*WHAT YOU NEED TO DO:* Reproduce the entries below exactly, but only from the line containing "- A Tribe Called" to the line containing "- MF DOOM —", inclusive.

*DATASET ENTRIES:*
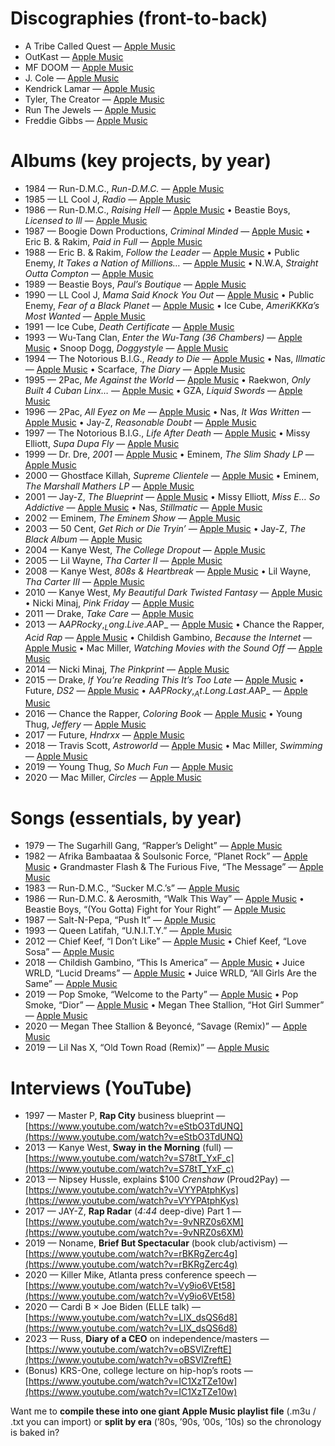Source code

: # Discographies (front-to-back)

- A Tribe Called Quest — [Apple Music](https://music.apple.com/us/search?term=A%20Tribe%20Called%20Quest%20artist)
- OutKast — [Apple Music](https://music.apple.com/us/search?term=OutKast%20artist)
- MF DOOM — [Apple Music](https://music.apple.com/us/search?term=MF%20DOOM%20artist)
- J. Cole — [Apple Music](https://music.apple.com/us/search?term=J.%20Cole%20artist)
- Kendrick Lamar — [Apple Music](https://music.apple.com/us/search?term=Kendrick%20Lamar%20artist)
- Tyler, The Creator — [Apple Music](https://music.apple.com/us/search?term=Tyler%2C%20The%20Creator%20artist)
- Run The Jewels — [Apple Music](https://music.apple.com/us/search?term=Run%20The%20Jewels%20artist)
- Freddie Gibbs — [Apple Music](https://music.apple.com/us/search?term=Freddie%20Gibbs%20artist)

# Albums (key projects, by year)

- 1984 — Run-D.M.C., _Run-D.M.C._ — [Apple Music](https://music.apple.com/us/search?term=Run-D.M.C.%20Run-D.M.C.)
- 1985 — LL Cool J, _Radio_ — [Apple Music](https://music.apple.com/us/search?term=LL%20Cool%20J%20Radio)
- 1986 — Run-D.M.C., _Raising Hell_ — [Apple Music](https://music.apple.com/us/search?term=Run-D.M.C.%20Raising%20Hell) • Beastie Boys, _Licensed to Ill_ — [Apple Music](https://music.apple.com/us/search?term=Beastie%20Boys%20Licensed%20to%20Ill)
- 1987 — Boogie Down Productions, _Criminal Minded_ — [Apple Music](https://music.apple.com/us/search?term=Boogie%20Down%20Productions%20Criminal%20Minded) • Eric B. & Rakim, _Paid in Full_ — [Apple Music](https://music.apple.com/us/search?term=Eric%20B.%20%26%20Rakim%20Paid%20in%20Full)
- 1988 — Eric B. & Rakim, _Follow the Leader_ — [Apple Music](https://music.apple.com/us/search?term=Eric%20B.%20%26%20Rakim%20Follow%20the%20Leader) • Public Enemy, _It Takes a Nation of Millions…_ — [Apple Music](https://music.apple.com/us/search?term=Public%20Enemy%20It%20Takes%20a%20Nation%20of%20Millions) • N.W.A, _Straight Outta Compton_ — [Apple Music](https://music.apple.com/us/search?term=N.W.A%20Straight%20Outta%20Compton)
- 1989 — Beastie Boys, _Paul’s Boutique_ — [Apple Music](https://music.apple.com/us/search?term=Beastie%20Boys%20Paul%27s%20Boutique)
- 1990 — LL Cool J, _Mama Said Knock You Out_ — [Apple Music](https://music.apple.com/us/search?term=LL%20Cool%20J%20Mama%20Said%20Knock%20You%20Out) • Public Enemy, _Fear of a Black Planet_ — [Apple Music](https://music.apple.com/us/search?term=Public%20Enemy%20Fear%20of%20a%20Black%20Planet) • Ice Cube, _AmeriKKKa’s Most Wanted_ — [Apple Music](https://music.apple.com/us/search?term=Ice%20Cube%20AmeriKKKa%27s%20Most%20Wanted)
- 1991 — Ice Cube, _Death Certificate_ — [Apple Music](https://music.apple.com/us/search?term=Ice%20Cube%20Death%20Certificate)
- 1993 — Wu-Tang Clan, _Enter the Wu-Tang (36 Chambers)_ — [Apple Music](https://music.apple.com/us/search?term=Wu-Tang%20Clan%2036%20Chambers) • Snoop Dogg, _Doggystyle_ — [Apple Music](https://music.apple.com/us/search?term=Snoop%20Dogg%20Doggystyle)
- 1994 — The Notorious B.I.G., _Ready to Die_ — [Apple Music](https://music.apple.com/us/search?term=The%20Notorious%20B.I.G.%20Ready%20to%20Die) • Nas, _Illmatic_ — [Apple Music](https://music.apple.com/us/search?term=Nas%20Illmatic) • Scarface, _The Diary_ — [Apple Music](https://music.apple.com/us/search?term=Scarface%20The%20Diary)
- 1995 — 2Pac, _Me Against the World_ — [Apple Music](https://music.apple.com/us/search?term=2Pac%20Me%20Against%20the%20World) • Raekwon, _Only Built 4 Cuban Linx…_ — [Apple Music](https://music.apple.com/us/search?term=Raekwon%20Only%20Built%204%20Cuban%20Linx) • GZA, _Liquid Swords_ — [Apple Music](https://music.apple.com/us/search?term=GZA%20Liquid%20Swords)
- 1996 — 2Pac, _All Eyez on Me_ — [Apple Music](https://music.apple.com/us/search?term=2Pac%20All%20Eyez%20on%20Me) • Nas, _It Was Written_ — [Apple Music](https://music.apple.com/us/search?term=Nas%20It%20Was%20Written) • Jay-Z, _Reasonable Doubt_ — [Apple Music](https://music.apple.com/us/search?term=Jay-Z%20Reasonable%20Doubt)
- 1997 — The Notorious B.I.G., _Life After Death_ — [Apple Music](https://music.apple.com/us/search?term=The%20Notorious%20B.I.G.%20Life%20After%20Death) • Missy Elliott, _Supa Dupa Fly_ — [Apple Music](https://music.apple.com/us/search?term=Missy%20Elliott%20Supa%20Dupa%20Fly)
- 1999 — Dr. Dre, _2001_ — [Apple Music](https://music.apple.com/us/search?term=Dr.%20Dre%202001) • Eminem, _The Slim Shady LP_ — [Apple Music](https://music.apple.com/us/search?term=Eminem%20The%20Slim%20Shady%20LP)
- 2000 — Ghostface Killah, _Supreme Clientele_ — [Apple Music](https://music.apple.com/us/search?term=Ghostface%20Killah%20Supreme%20Clientele) • Eminem, _The Marshall Mathers LP_ — [Apple Music](https://music.apple.com/us/search?term=Eminem%20The%20Marshall%20Mathers%20LP)
- 2001 — Jay-Z, _The Blueprint_ — [Apple Music](https://music.apple.com/us/search?term=Jay-Z%20The%20Blueprint) • Missy Elliott, _Miss E… So Addictive_ — [Apple Music](https://music.apple.com/us/search?term=Missy%20E%20So%20Addictive) • Nas, _Stillmatic_ — [Apple Music](https://music.apple.com/us/search?term=Nas%20Stillmatic)
- 2002 — Eminem, _The Eminem Show_ — [Apple Music](https://music.apple.com/us/search?term=Eminem%20The%20Eminem%20Show)
- 2003 — 50 Cent, _Get Rich or Die Tryin’_ — [Apple Music](https://music.apple.com/us/search?term=50%20Cent%20Get%20Rich%20or%20Die%20Tryin) • Jay-Z, _The Black Album_ — [Apple Music](https://music.apple.com/us/search?term=Jay-Z%20The%20Black%20Album)
- 2004 — Kanye West, _The College Dropout_ — [Apple Music](https://music.apple.com/us/search?term=Kanye%20West%20The%20College%20Dropout)
- 2005 — Lil Wayne, _Tha Carter II_ — [Apple Music](https://music.apple.com/us/search?term=Lil%20Wayne%20Tha%20Carter%20II)
- 2008 — Kanye West, _808s & Heartbreak_ — [Apple Music](https://music.apple.com/us/search?term=Kanye%20West%20808s%20%26%20Heartbreak) • Lil Wayne, _Tha Carter III_ — [Apple Music](https://music.apple.com/us/search?term=Lil%20Wayne%20Tha%20Carter%20III)
- 2010 — Kanye West, _My Beautiful Dark Twisted Fantasy_ — [Apple Music](https://music.apple.com/us/search?term=Kanye%20West%20My%20Beautiful%20Dark%20Twisted%20Fantasy) • Nicki Minaj, _Pink Friday_ — [Apple Music](https://music.apple.com/us/search?term=Nicki%20Minaj%20Pink%20Friday)
- 2011 — Drake, _Take Care_ — [Apple Music](https://music.apple.com/us/search?term=Drake%20Take%20Care)
- 2013 — A$AP Rocky, _Long.Live.A$AP_ — [Apple Music](https://music.apple.com/us/search?term=A%24AP%20Rocky%20Long.Live.A%24AP) • Chance the Rapper, _Acid Rap_ — [Apple Music](https://music.apple.com/us/search?term=Chance%20the%20Rapper%20Acid%20Rap) • Childish Gambino, _Because the Internet_ — [Apple Music](https://music.apple.com/us/search?term=Childish%20Gambino%20Because%20the%20Internet) • Mac Miller, _Watching Movies with the Sound Off_ — [Apple Music](https://music.apple.com/us/search?term=Mac%20Miller%20Watching%20Movies%20with%20the%20Sound%20Off)
- 2014 — Nicki Minaj, _The Pinkprint_ — [Apple Music](https://music.apple.com/us/search?term=Nicki%20Minaj%20The%20Pinkprint)
- 2015 — Drake, _If You’re Reading This It’s Too Late_ — [Apple Music](https://music.apple.com/us/search?term=Drake%20If%20You%27re%20Reading%20This%20It%27s%20Too%20Late) • Future, _DS2_ — [Apple Music](https://music.apple.com/us/search?term=Future%20DS2) • A$AP Rocky, _At.Long.Last.A$AP_ — [Apple Music](https://music.apple.com/us/search?term=A%24AP%20Rocky%20At.Long.Last.A%24AP)
- 2016 — Chance the Rapper, _Coloring Book_ — [Apple Music](https://music.apple.com/us/search?term=Chance%20the%20Rapper%20Coloring%20Book) • Young Thug, _Jeffery_ — [Apple Music](https://music.apple.com/us/search?term=Young%20Thug%20Jeffery)
- 2017 — Future, _Hndrxx_ — [Apple Music](https://music.apple.com/us/search?term=Future%20Hndrxx)
- 2018 — Travis Scott, _Astroworld_ — [Apple Music](https://music.apple.com/us/search?term=Travis%20Scott%20Astroworld) • Mac Miller, _Swimming_ — [Apple Music](https://music.apple.com/us/search?term=Mac%20Miller%20Swimming)
- 2019 — Young Thug, _So Much Fun_ — [Apple Music](https://music.apple.com/us/search?term=Young%20Thug%20So%20Much%20Fun)
- 2020 — Mac Miller, _Circles_ — [Apple Music](https://music.apple.com/us/search?term=Mac%20Miller%20Circles)

# Songs (essentials, by year)

- 1979 — The Sugarhill Gang, “Rapper’s Delight” — [Apple Music](https://music.apple.com/us/search?term=Sugarhill%20Gang%20Rapper%27s%20Delight)
- 1982 — Afrika Bambaataa & Soulsonic Force, “Planet Rock” — [Apple Music](https://music.apple.com/us/search?term=Afrika%20Bambaataa%20Planet%20Rock) • Grandmaster Flash & The Furious Five, “The Message” — [Apple Music](https://music.apple.com/us/search?term=Grandmaster%20Flash%20The%20Message)
- 1983 — Run-D.M.C., “Sucker M.C.’s” — [Apple Music](https://music.apple.com/us/search?term=Run-D.M.C.%20Sucker%20M.C.%27s)
- 1986 — Run-D.M.C. & Aerosmith, “Walk This Way” — [Apple Music](https://music.apple.com/us/search?term=Run-D.M.C.%20Walk%20This%20Way) • Beastie Boys, “(You Gotta) Fight for Your Right” — [Apple Music](https://music.apple.com/us/search?term=Beastie%20Boys%20Fight%20for%20Your%20Right)
- 1987 — Salt-N-Pepa, “Push It” — [Apple Music](https://music.apple.com/us/search?term=Salt-N-Pepa%20Push%20It)
- 1993 — Queen Latifah, “U.N.I.T.Y.” — [Apple Music](https://music.apple.com/us/search?term=Queen%20Latifah%20U.N.I.T.Y.)
- 2012 — Chief Keef, “I Don’t Like” — [Apple Music](https://music.apple.com/us/search?term=Chief%20Keef%20I%20Don%27t%20Like) • Chief Keef, “Love Sosa” — [Apple Music](https://music.apple.com/us/search?term=Chief%20Keef%20Love%20Sosa)
- 2018 — Childish Gambino, “This Is America” — [Apple Music](https://music.apple.com/us/search?term=Childish%20Gambino%20This%20Is%20America) • Juice WRLD, “Lucid Dreams” — [Apple Music](https://music.apple.com/us/search?term=Juice%20WRLD%20Lucid%20Dreams) • Juice WRLD, “All Girls Are the Same” — [Apple Music](https://music.apple.com/us/search?term=Juice%20WRLD%20All%20Girls%20Are%20the%20Same)
- 2019 — Pop Smoke, “Welcome to the Party” — [Apple Music](https://music.apple.com/us/search?term=Pop%20Smoke%20Welcome%20to%20the%20Party) • Pop Smoke, “Dior” — [Apple Music](https://music.apple.com/us/search?term=Pop%20Smoke%20Dior) • Megan Thee Stallion, “Hot Girl Summer” — [Apple Music](https://music.apple.com/us/search?term=Megan%20Thee%20Stallion%20Hot%20Girl%20Summer)
- 2020 — Megan Thee Stallion & Beyoncé, “Savage (Remix)” — [Apple Music](https://music.apple.com/us/search?term=Megan%20Thee%20Stallion%20Savage%20Remix)
- 2019 — Lil Nas X, “Old Town Road (Remix)” — [Apple Music](https://music.apple.com/us/search?term=Lil%20Nas%20X%20Old%20Town%20Road%20Remix)

# Interviews (YouTube)

- 1997 — Master P, **Rap City** business blueprint — [https://www.youtube.com/watch?v=eStbO3TdUNQ](https://www.youtube.com/watch?v=eStbO3TdUNQ)
- 2013 — Kanye West, **Sway in the Morning** (full) — [https://www.youtube.com/watch?v=S78tT_YxF_c](https://www.youtube.com/watch?v=S78tT_YxF_c)
- 2013 — Nipsey Hussle, explains $100 _Crenshaw_ (Proud2Pay) — [https://www.youtube.com/watch?v=VYYPAtphKys](https://www.youtube.com/watch?v=VYYPAtphKys)
- 2017 — JAY-Z, **Rap Radar** (_4:44_ deep-dive) Part 1 — [https://www.youtube.com/watch?v=-9vNRZ0s6XM](https://www.youtube.com/watch?v=-9vNRZ0s6XM)
- 2019 — Noname, **Brief But Spectacular** (book club/activism) — [https://www.youtube.com/watch?v=rBKRgZerc4g](https://www.youtube.com/watch?v=rBKRgZerc4g)
- 2020 — Killer Mike, Atlanta press conference speech — [https://www.youtube.com/watch?v=Vy9io6VEt58](https://www.youtube.com/watch?v=Vy9io6VEt58)
- 2020 — Cardi B × Joe Biden (ELLE talk) — [https://www.youtube.com/watch?v=LlX_dsQS6d8](https://www.youtube.com/watch?v=LlX_dsQS6d8)
- 2023 — Russ, **Diary of a CEO** on independence/masters — [https://www.youtube.com/watch?v=oBSVlZreftE](https://www.youtube.com/watch?v=oBSVlZreftE)
- (Bonus) KRS-One, college lecture on hip-hop’s roots — [https://www.youtube.com/watch?v=IC1XzTZe10w](https://www.youtube.com/watch?v=IC1XzTZe10w)

Want me to **compile these into one giant Apple Music playlist file** (.m3u / .txt you can import) or **split by era** (’80s, ’90s, ’00s, ’10s) so the chronology is baked in?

*RESPONSE BOX:*
- A Tribe Called Quest — [Apple Music](https://music.apple.com/us/search?term=A%20Tribe%20Called%20Quest%20artist)
- OutKast — [Apple Music](https://music.apple.com/us/search?term=OutKast%20artist)
- MF DOOM — [Apple Music](https://music.apple.com/us/search?term=MF%20DOOM%20artist)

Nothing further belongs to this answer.